I used the IsoSeq3 workflow which basically does this:

  • Build a circular consensus sequence (CCS) from your subreads.bam
  • Classify the reads. This means finding and removing 5′ and 3′ primers from each read. Limma is the tool that does this. It produces a file named unpolished.flnc.bam.
  • Cluster the FLNC (full length non-chimeric) reads, which basically groups the reads into clusters of identical/similar reads (your isoforms).
  • Polish the final reads. Not exactly sure what this does.

This is all nicely summed up here and here. Once you have your polished reads, you can then align them to a reference genome (eg minimap2), see what genes/isoforms are expressed, and visualize in IGV.


This is the software provided by Pacbio. It’s an end-to-end tool that handles sample setup, run design, data management and analysis. As such its complicated and a pain to install. Base requirements were 32 CPUs and 64GB of RAM. I got it to install on my desktop which had 8 CPUs and 24Gb of RAM but it was not fun using this. The viewer only works with Google Chrome.
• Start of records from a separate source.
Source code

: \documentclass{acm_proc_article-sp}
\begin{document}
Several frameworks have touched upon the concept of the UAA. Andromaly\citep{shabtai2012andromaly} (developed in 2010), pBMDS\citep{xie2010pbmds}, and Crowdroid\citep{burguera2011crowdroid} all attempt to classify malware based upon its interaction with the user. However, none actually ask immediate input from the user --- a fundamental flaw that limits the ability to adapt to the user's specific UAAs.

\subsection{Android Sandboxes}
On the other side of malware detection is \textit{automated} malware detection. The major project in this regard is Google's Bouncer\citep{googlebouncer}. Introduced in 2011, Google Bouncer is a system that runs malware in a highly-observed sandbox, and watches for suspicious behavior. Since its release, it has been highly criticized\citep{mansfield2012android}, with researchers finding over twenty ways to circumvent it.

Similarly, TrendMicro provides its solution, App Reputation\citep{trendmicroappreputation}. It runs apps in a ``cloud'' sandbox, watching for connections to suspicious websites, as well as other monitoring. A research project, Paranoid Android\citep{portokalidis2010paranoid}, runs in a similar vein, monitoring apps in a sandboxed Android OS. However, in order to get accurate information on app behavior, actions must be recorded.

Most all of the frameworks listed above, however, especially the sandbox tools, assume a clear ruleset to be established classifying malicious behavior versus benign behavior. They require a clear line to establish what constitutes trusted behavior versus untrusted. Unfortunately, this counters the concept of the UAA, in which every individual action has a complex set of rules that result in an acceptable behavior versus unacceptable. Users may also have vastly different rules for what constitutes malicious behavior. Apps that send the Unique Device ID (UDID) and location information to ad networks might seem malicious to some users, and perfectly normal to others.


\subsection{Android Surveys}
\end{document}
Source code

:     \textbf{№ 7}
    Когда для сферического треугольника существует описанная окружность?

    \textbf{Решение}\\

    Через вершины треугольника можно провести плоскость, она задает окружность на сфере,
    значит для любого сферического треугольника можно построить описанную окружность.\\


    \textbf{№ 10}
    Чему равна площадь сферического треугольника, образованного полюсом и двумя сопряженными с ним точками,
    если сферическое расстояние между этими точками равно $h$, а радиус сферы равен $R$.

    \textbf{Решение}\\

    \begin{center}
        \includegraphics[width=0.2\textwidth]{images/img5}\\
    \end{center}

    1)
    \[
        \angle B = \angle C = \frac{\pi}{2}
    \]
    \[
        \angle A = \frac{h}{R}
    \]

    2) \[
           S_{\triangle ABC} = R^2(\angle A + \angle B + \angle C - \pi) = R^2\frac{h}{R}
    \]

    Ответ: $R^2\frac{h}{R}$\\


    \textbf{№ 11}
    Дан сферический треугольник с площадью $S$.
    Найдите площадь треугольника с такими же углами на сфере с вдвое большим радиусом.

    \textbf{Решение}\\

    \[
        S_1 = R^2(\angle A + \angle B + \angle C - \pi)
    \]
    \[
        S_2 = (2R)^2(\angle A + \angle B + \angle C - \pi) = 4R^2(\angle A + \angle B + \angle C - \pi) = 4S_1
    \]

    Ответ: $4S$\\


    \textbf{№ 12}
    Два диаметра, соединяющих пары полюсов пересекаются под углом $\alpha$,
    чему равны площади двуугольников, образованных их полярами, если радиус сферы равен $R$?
I couldn’t get SMRTLink to start using the services-start command, so I ended up doing this:

Then point chrome to http://servername:9090 and you should see

Import your data

Specify SMRT Link Server, and pick Sequel Data (XML).

You need to find the XML file that describes everything. In my case it was m54098_190719_203808.sts.xml. If everything goes well, your data will be imported and some QC data will be available to see.

  • Overview|Status|Number of Records: number of “reads”
  • Loading Report|Statistics| Productivity: Number of wells (ZMWs), number of empty wells (0), wells with 1 molecule (1), wells with 2 molecules (2). Obviously a high number of Productivity 1 wells means your chip was well utilized.
  • Raw Data Report | Polymerase Read Length: how many bases “read”
  • Raw Data Report | Subread Length: how many bases “read” that we actually care about (RNA without adapters, 1x pass)
  • Raw Data Report | Insert Length vs Read Length: In my case, all insert reads were about 1000-2000 bases despite longer and longer polymerase reads.


You can only analyze data that has been imported into SMRTLink.

  • Give the analysis a name
  • Use “Analysis” not “Auto Analysis”
  • Select Sequel Data
  • Pick a data set
  • Click Next

For IsoSeq there are three options

  • Iso-Seq: CCS, Classify, Cluster. Generate full-length transcript isoforms.
  • Iso-Seq Classify only: classify reads into full-length or non-full length reads
  • Iso-Seq with Mapping. Runs the first option, then uses GMAP to align the outputted transcripts to a reference genome. You need to provide a reference genome.

On my modest computer (8 core, 24Gb), Iso-Seq took about 12 hours per sample (1M ZMW).

Aligning with Minimap2

From the SMRTLink Iso-Seq output, I retrieved the hq_transcripts.fastq file.

Running Minimap2 is basically the same as running BWA, so just refer to the documentation for minimap2 or pacbio instructions.

From here, you can view the results in IGV, figure out which transcripts were detected, etc. At the moment, quantifying pacbio Iso-Seq is not recommended.